Schliesslich ist auch immer wieder von der Zusammenarbeit mit Drittanbietern die Rede – Musikschulen, Sportvereinen, Jugendzentren. Grundsätzlich ist es sinnvoll, gerade bei älteren Kindern, diese Angebote in der Tagesschule mitzudenken und sie einzubinden. Aber es braucht klare Abmachungen und Verträge mit den Anbietern, welche den Rahmen und wiederum die Verantwortlichkeiten regeln.

 

Verdichtung

Tagesschulen und Tagesbetreuung sind ein Erfolgsmodell. Wo immer sie verlässlich und bezahlbar angeboten werden, steigt die Nachfrage der Eltern steil an und wirft schnell mal die Budgetplanung der Gemeinden über den Haufen. Statt mehr zu investieren und die notwendige Qualitätsentwicklung voranzutreiben, führt das an den meisten Orten zur «Verdichtung»: Mit den gleichen Mitteln sollen mehr Kinder betreut werden. Die Folgen: mehr Kinder pro Betreuerin, weniger Platz und weniger Rückzugsmöglichkeiten für die Kinder, weniger Zeit für die einzelnen Kinder, Zwei-Schichten-Betrieb beim Mittagessen, mehr Lärm, weniger ausgebildetes Personal.

Man könnte meinen, es gebe keine Erkenntnisse dazu, was pädagogisch nützlich und sinnvoll ist, welche Rahmenbedingungen förderlich für Kinder sind und was es braucht, damit sinnvolle Beziehungen zwischen Kindern und ihrer Betreuung entstehen. Die Erkenntnisse gibt es (wie auch die Beiträge in diesem Heft zeigen), aber sie fliessen in die Planung zu wenig ein. Nach wie vor gibt es in keinem Kanton und in keiner Gemeinde pädagogisch begründete Stellenschlüssel – Bildung und Förderung der Kinder werden als Mitnahme-Effekt angesehen, der gratis dazu kommt, wenn man den Kindern ein Mittagessen gibt. Das ist natürlich Unsinn, wird aber trotzdem so gehandhabt. Leidtragende sind die Kinder und das Personal.

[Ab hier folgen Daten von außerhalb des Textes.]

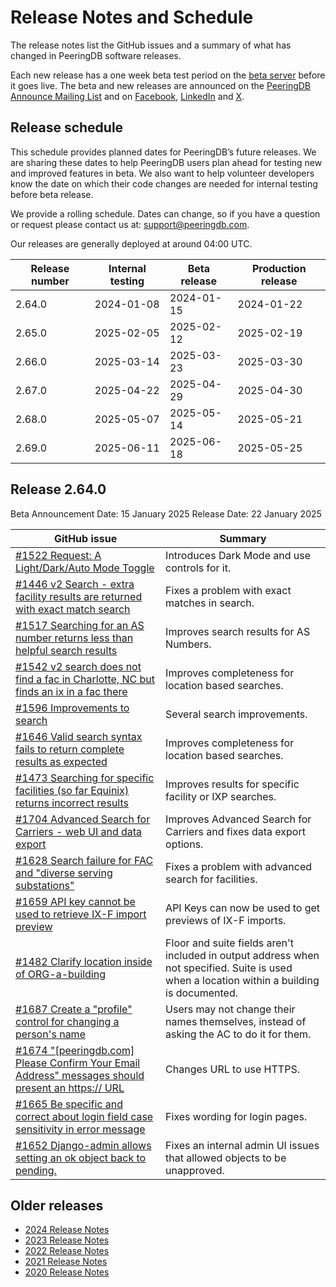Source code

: # Release Notes and Schedule

The release notes list the GitHub issues and a summary of what has changed in PeeringDB software releases.

Each new release has a one week beta test period on the [beta server](https://beta.peeringdb.com/) before it goes live.  The beta and new releases are announced on the [PeeringDB Announce Mailing List](https://lists.peeringdb.com/cgi-bin/mailman/listinfo/pdb-announce) and on [Facebook](https://www.facebook.com/peeringdb), [LinkedIn](https://www.linkedin.com/company/peeringdb) and [X](https://twitter.com/PeeringDB).

## Release schedule

This schedule provides planned dates for PeeringDB’s future releases. We are sharing these dates to help PeeringDB users plan ahead for testing new and improved features in beta. We also want to help volunteer developers know the date on which their code changes are needed for internal testing before beta release.

We provide a rolling schedule. Dates can change, so if you have a question or request please contact us at: [support@peeringdb.com](mailto:support@peeringdb.com).

Our releases are generally deployed at around 04:00 UTC.

| **Release number** | **Internal testing** | **Beta release** | **Production release** |
| -------------- | ---------------- | ------------ | ------------------ |
| 2.64.0 | 2024-01-08 | 2024-01-15 | 2024-01-22 |
| 2.65.0 | 2025-02-05 | 2025-02-12 | 2025-02-19 |
| 2.66.0 | 2025-03-14 | 2025-03-23 | 2025-03-30 |
| 2.67.0 | 2025-04-22 | 2025-04-29 | 2025-04-30 |
| 2.68.0 | 2025-05-07 | 2025-05-14 | 2025-05-21 |
| 2.69.0 | 2025-06-11 | 2025-06-18 | 2025-05-25 |

## Release 2.64.0

Beta Announcement Date: 15 January 2025
Release Date: 22 January 2025

| **GitHub issue** | **Summary** |
| ----------------- | ----------- |
| [#1522 Request: A Light/Dark/Auto Mode Toggle](https://github.com/peeringdb/peeringdb/issues/1522) | Introduces Dark Mode and use controls for it.|
| [#1446 v2 Search - extra facility results are returned with exact match search](https://github.com/peeringdb/peeringdb/issues/1446) | Fixes a problem with exact matches in search.|
| [#1517 Searching for an AS number returns less than helpful search results](https://github.com/peeringdb/peeringdb/issues/1517) | Improves search results for AS Numbers.|
| [#1542 v2 search does not find a fac in Charlotte, NC but finds an ix in a fac there](https://github.com/peeringdb/peeringdb/issues/1542) | Improves completeness for location based searches.|
| [#1596 Improvements to search](https://github.com/peeringdb/peeringdb/issues/1596) | Several search improvements.|
| [#1646 Valid search syntax fails to return complete results as expected](https://github.com/peeringdb/peeringdb/issues/1646) | Improves completeness for location based searches.|
| [#1473 Searching for specific facilities (so far Equinix) returns incorrect results](https://github.com/peeringdb/peeringdb/issues/1473) | Improves results for specific facility or IXP searches.|
| [#1704 Advanced Search for Carriers - web UI and data export ](https://github.com/peeringdb/peeringdb/issues/1704) | Improves Advanced Search for Carriers and fixes data export options.|
| [#1628 Search failure for FAC and "diverse serving substations"](https://github.com/peeringdb/peeringdb/issues/1628) | Fixes a problem with advanced search for facilities.|
| [#1659 API key cannot be used to retrieve IX-F import preview](https://github.com/peeringdb/peeringdb/issues/1659) | API Keys can now be used to get previews of IX-F imports.|
| [#1482 Clarify location inside of ORG-a-building](https://github.com/peeringdb/peeringdb/issues/1482) | Floor and suite fields aren't included in output address when not specified. Suite is used when a location within a building is documented.|
| [#1687 Create a "profile" control for changing a person's name](https://github.com/peeringdb/peeringdb/issues/1687) | Users may not change their names themselves, instead of asking the AC to do it for them.|
| [#1674 "[peeringdb.com] Please Confirm Your Email Address" messages should present an https:// URL](https://github.com/peeringdb/peeringdb/issues/1674) | Changes URL to use HTTPS.|
| [#1665 Be specific and correct about login field case sensitivity in error message](https://github.com/peeringdb/peeringdb/issues/1665) | Fixes wording for login pages.|
| [#1652 Django-admin allows setting an ok object back to pending.](https://github.com/peeringdb/peeringdb/issues/1652) | Fixes an internal admin UI issues that allowed objects to be unapproved.|

## Older releases

* [2024 Release Notes](/release_notes/release_notes_2024/)
* [2023 Release Notes](/release_notes/release_notes_2023/)
* [2022 Release Notes](/release_notes/release_notes_2022/)
* [2021 Release Notes](/release_notes/release_notes_2021/)
* [2020 Release Notes](/release_notes/release_notes_2020/)
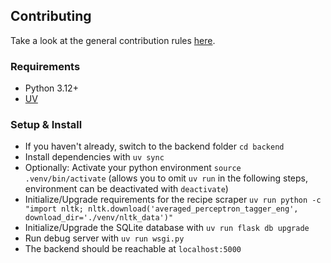 ## Contributing

Take a look at the general contribution rules [here](../CONTRIBUTING.md).

### Requirements
- Python 3.12+
- [UV](https://docs.astral.sh/uv/getting-started/)

### Setup & Install
- If you haven't already, switch to the backend folder `cd backend`
- Install dependencies with `uv sync`
- Optionally: Activate your python environment `source .venv/bin/activate` (allows you to omit `uv run` in the following steps, environment can be deactivated with `deactivate`)
- Initialize/Upgrade requirements for the recipe scraper `uv run python -c "import nltk; nltk.download('averaged_perceptron_tagger_eng', download_dir='./venv/nltk_data')"`
- Initialize/Upgrade the SQLite database with `uv run flask db upgrade`
- Run debug server with `uv run wsgi.py`
- The backend should be reachable at `localhost:5000`
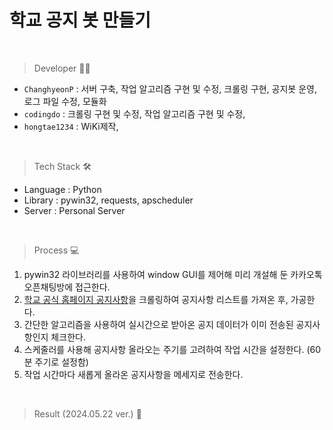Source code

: # 학교 공지 봇 만들기

<br>

> Developer 👩‍💻

- `ChanghyeonP` : 서버 구축, 작업 알고리즘 구현 및 수정, 크롤링 구현, 공지봇 운영, 로그 파일 수정, 모듈화
- `codingdo` : 크롤링 구현 및 수정, 작업 알고리즘 구현 및 수정,
- `hongtae1234` : WiKi제작, 

<br>

> Tech Stack 🛠
> 
- Language : Python
- Library : pywin32, requests, apscheduler
- Server : Personal Server

<br>

> Process 💻

1. pywin32 라이브러리를 사용하여 window GUI를 제어해 미리 개설해 둔 카카오톡 오픈채팅방에 접근한다.
2. [학교 공식 홈페이지 공지사항](https://daegu.ac.kr/article/DG159/list)을 크롤링하여 공지사항 리스트를 가져온 후, 가공한다.
3. 간단한 알고리즘을 사용하여 실시간으로 받아온 공지 데이터가 이미 전송된 공지사항인지 체크한다.
4. 스케줄러를 사용해 공지사항 올라오는 주기를 고려하여 작업 시간을 설정한다. (60분 주기로 설정함)
5. 작업 시간마다 새롭게 올라온 공지사항을 메세지로 전송한다.

<br>

> Result (2024.05.22 ver.) 📱
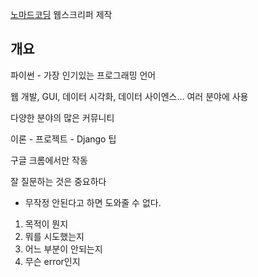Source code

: 
[노마드코딩](https://nomadcoders.co/)
웹스크리퍼 제작

## 개요

파이썬 - 가장 인기있는 프로그래밍 언어

웹 개발, GUI, 데이터 시각화, 데이터 사이엔스... 여러 분야에 사용

다양한 분야의 많은 커뮤니티 

이론 - 프로젝트 - Django 팁

구글 크롬에서만 작동

잘 질문하는 것은 중요하다
* 무작정 안된다고 하면 도와줄 수 없다.
1. 목적이 뭔지
2. 뭐를 시도했는지
3. 어느 부분이 안되는지
4. 무슨 error인지
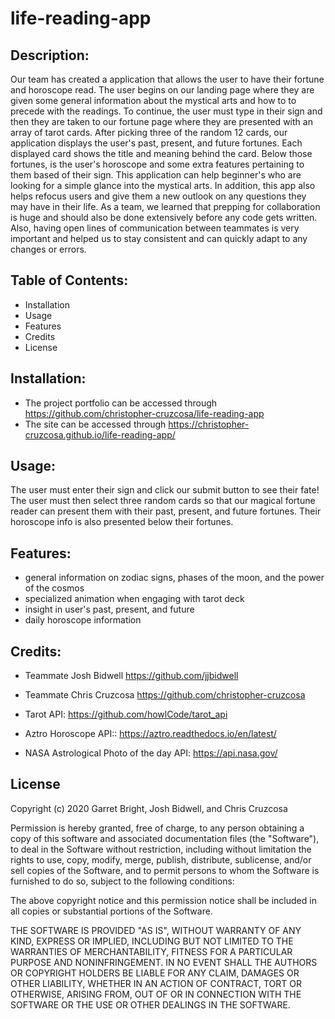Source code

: # life-reading-app


## Description:

Our team has created a application that allows the user to have their fortune and horoscope read. The user begins on our landing page where they are given some general information about the mystical arts and how to to precede with the readings.  To continue, the user must type in their sign and then they are taken to our fortune page where they are presented with an array of tarot cards.  After picking three of the random 12 cards, our application displays the user's past, present, and future fortunes. Each displayed card shows the title and meaning behind the card.  Below those fortunes, is the user's horoscope and some extra features pertaining to them based of their sign.  This application can help beginner's who are looking for a simple glance into the mystical arts.  In addition, this app also helps refocus users and give them a new outlook on any questions they may have in their life.  As a team, we learned that prepping for collaboration is huge and should also be done extensively before any code gets written. Also, having open lines of communication between teammates is very important and helped us to stay consistent and can quickly adapt to any changes or errors.  

## Table of Contents:

- Installation
- Usage 
- Features
- Credits
- License

## Installation:

- The project portfolio can be accessed through https://github.com/christopher-cruzcosa/life-reading-app
- The site can be accessed through https://christopher-cruzcosa.github.io/life-reading-app/

## Usage:

The user must enter their sign and click our submit button to see their fate! The user must then select three random cards so that our magical fortune reader can present them with their past, present, and future fortunes. Their horoscope info is also presented below their fortunes.  

## Features:

* general information on zodiac signs, phases of the moon, and the power of the cosmos
* specialized animation when engaging with tarot deck
* insight in user's past, present, and future
* daily horoscope information 

## Credits:

- Teammate Josh Bidwell https://github.com/jjbidwell
- Teammate Chris Cruzcosa https://github.com/christopher-cruzcosa

- Tarot API: https://github.com/howlCode/tarot_api
- Aztro Horoscope API:: https://aztro.readthedocs.io/en/latest/
- NASA Astrological Photo of the day API: https://api.nasa.gov/


## License

Copyright (c) 2020 Garret Bright, Josh Bidwell, and Chris Cruzcosa

Permission is hereby granted, free of charge, to any person obtaining a copy
of this software and associated documentation files (the "Software"), to deal
in the Software without restriction, including without limitation the rights
to use, copy, modify, merge, publish, distribute, sublicense, and/or sell
copies of the Software, and to permit persons to whom the Software is
furnished to do so, subject to the following conditions:

The above copyright notice and this permission notice shall be included in all
copies or substantial portions of the Software.

THE SOFTWARE IS PROVIDED "AS IS", WITHOUT WARRANTY OF ANY KIND, EXPRESS OR
IMPLIED, INCLUDING BUT NOT LIMITED TO THE WARRANTIES OF MERCHANTABILITY,
FITNESS FOR A PARTICULAR PURPOSE AND NONINFRINGEMENT. IN NO EVENT SHALL THE
AUTHORS OR COPYRIGHT HOLDERS BE LIABLE FOR ANY CLAIM, DAMAGES OR OTHER
LIABILITY, WHETHER IN AN ACTION OF CONTRACT, TORT OR OTHERWISE, ARISING FROM,
OUT OF OR IN CONNECTION WITH THE SOFTWARE OR THE USE OR OTHER DEALINGS IN THE
SOFTWARE. 
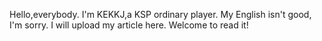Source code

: Hello,everybody.
I'm KEKKJ,a KSP ordinary player.
My English isn't good, I'm sorry.
I will upload my article here.
Welcome to read it!
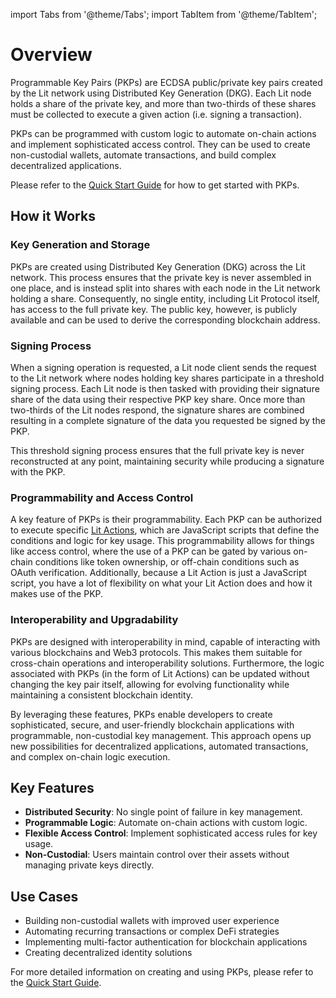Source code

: import Tabs from '@theme/Tabs';
import TabItem from '@theme/TabItem';

# Overview

Programmable Key Pairs (PKPs) are ECDSA public/private key pairs created by the Lit network using Distributed Key Generation (DKG). Each Lit node holds a share of the private key, and more than two-thirds of these shares must be collected to execute a given action (i.e. signing a transaction).

PKPs can be programmed with custom logic to automate on-chain actions and implement sophisticated access control. They can be used to create non-custodial wallets, automate transactions, and build complex decentralized applications.

Please refer to the [Quick Start Guide](./quick-start.md) for how to get started with PKPs.

## How it Works

<!-- When a PKP is created, the Lit network uses Distributed Key Generation (DKG) to generate the key pair. This process ensures that no single node has access to the entire private key. Instead, each node holds a share of the key.

To use a PKP for signing transactions or executing programmed logic:

1. **Request Initiation**: A Lit node client sends a request to the Lit network to use a specific PKP.

2. **Share Collection**: The network collects shares from more than two-thirds of the nodes.

3. **Threshold Signing**: Using threshold cryptography, the network combines these shares to perform the requested action (e.g., signing a transaction) without ever reconstructing the full private key.

4. **Programmed Logic Execution**: If the PKP has associated programmed logic (a Lit Action), this logic is executed within the network's secure environment. -->

### Key Generation and Storage

PKPs are created using Distributed Key Generation (DKG) across the Lit network. This process ensures that the private key is never assembled in one place, and is instead split into shares with each node in the Lit network holding a share. Consequently, no single entity, including Lit Protocol itself, has access to the full private key. The public key, however, is publicly available and can be used to derive the corresponding blockchain address.

### Signing Process

When a signing operation is requested, a Lit node client sends the request to the Lit network where nodes holding key shares participate in a threshold signing process. Each Lit node is then tasked with providing their signature share of the data using their respective PKP key share. Once more than two-thirds of the Lit nodes respond, the signature shares are combined resulting in a complete signature of the data you requested be signed by the PKP.

This threshold signing process ensures that the full private key is never reconstructed at any point, maintaining security while producing a signature with the PKP.

### Programmability and Access Control

A key feature of PKPs is their programmability. Each PKP can be authorized to execute specific [Lit Actions](../../sdk/serverless-signing/overview.md), which are JavaScript scripts that define the conditions and logic for key usage. This programmability allows for things like access control, where the use of a PKP can be gated by various on-chain conditions like token ownership, or off-chain conditions such as OAuth verification. Additionally, because a Lit Action is just a JavaScript script, you have a lot of flexibility on what your Lit Action does and how it makes use of the PKP.

### Interoperability and Upgradability

PKPs are designed with interoperability in mind, capable of interacting with various blockchains and Web3 protocols. This makes them suitable for cross-chain operations and interoperability solutions. Furthermore, the logic associated with PKPs (in the form of Lit Actions) can be updated without changing the key pair itself, allowing for evolving functionality while maintaining a consistent blockchain identity.

By leveraging these features, PKPs enable developers to create sophisticated, secure, and user-friendly blockchain applications with programmable, non-custodial key management. This approach opens up new possibilities for decentralized applications, automated transactions, and complex on-chain logic execution.

## Key Features

- **Distributed Security**: No single point of failure in key management.
- **Programmable Logic**: Automate on-chain actions with custom logic.
- **Flexible Access Control**: Implement sophisticated access rules for key usage.
- **Non-Custodial**: Users maintain control over their assets without managing private keys directly.

## Use Cases

- Building non-custodial wallets with improved user experience
- Automating recurring transactions or complex DeFi strategies
- Implementing multi-factor authentication for blockchain applications
- Creating decentralized identity solutions

For more detailed information on creating and using PKPs, please refer to the [Quick Start Guide](./quick-start.md).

Tagesschulen sind wichtig, notwendig, kinder- und familienfreundlich und sie haben ein enormes Potential – aber nur, wenn das Personal nicht auf der Strecke bleibt!

Christine Flitner ist VPOD-Zentralsekretärin und  Präsidentin des Vereins «Bildung und Betreuung Schweiz».

*  Das Originalgedicht von Bertolt Brecht «Fragen eines lesenden Arbeiters» können wir hier leider nicht abdrucken, aber es findet sich im Internet und verdient es, (mal wieder) gelesen zu werden.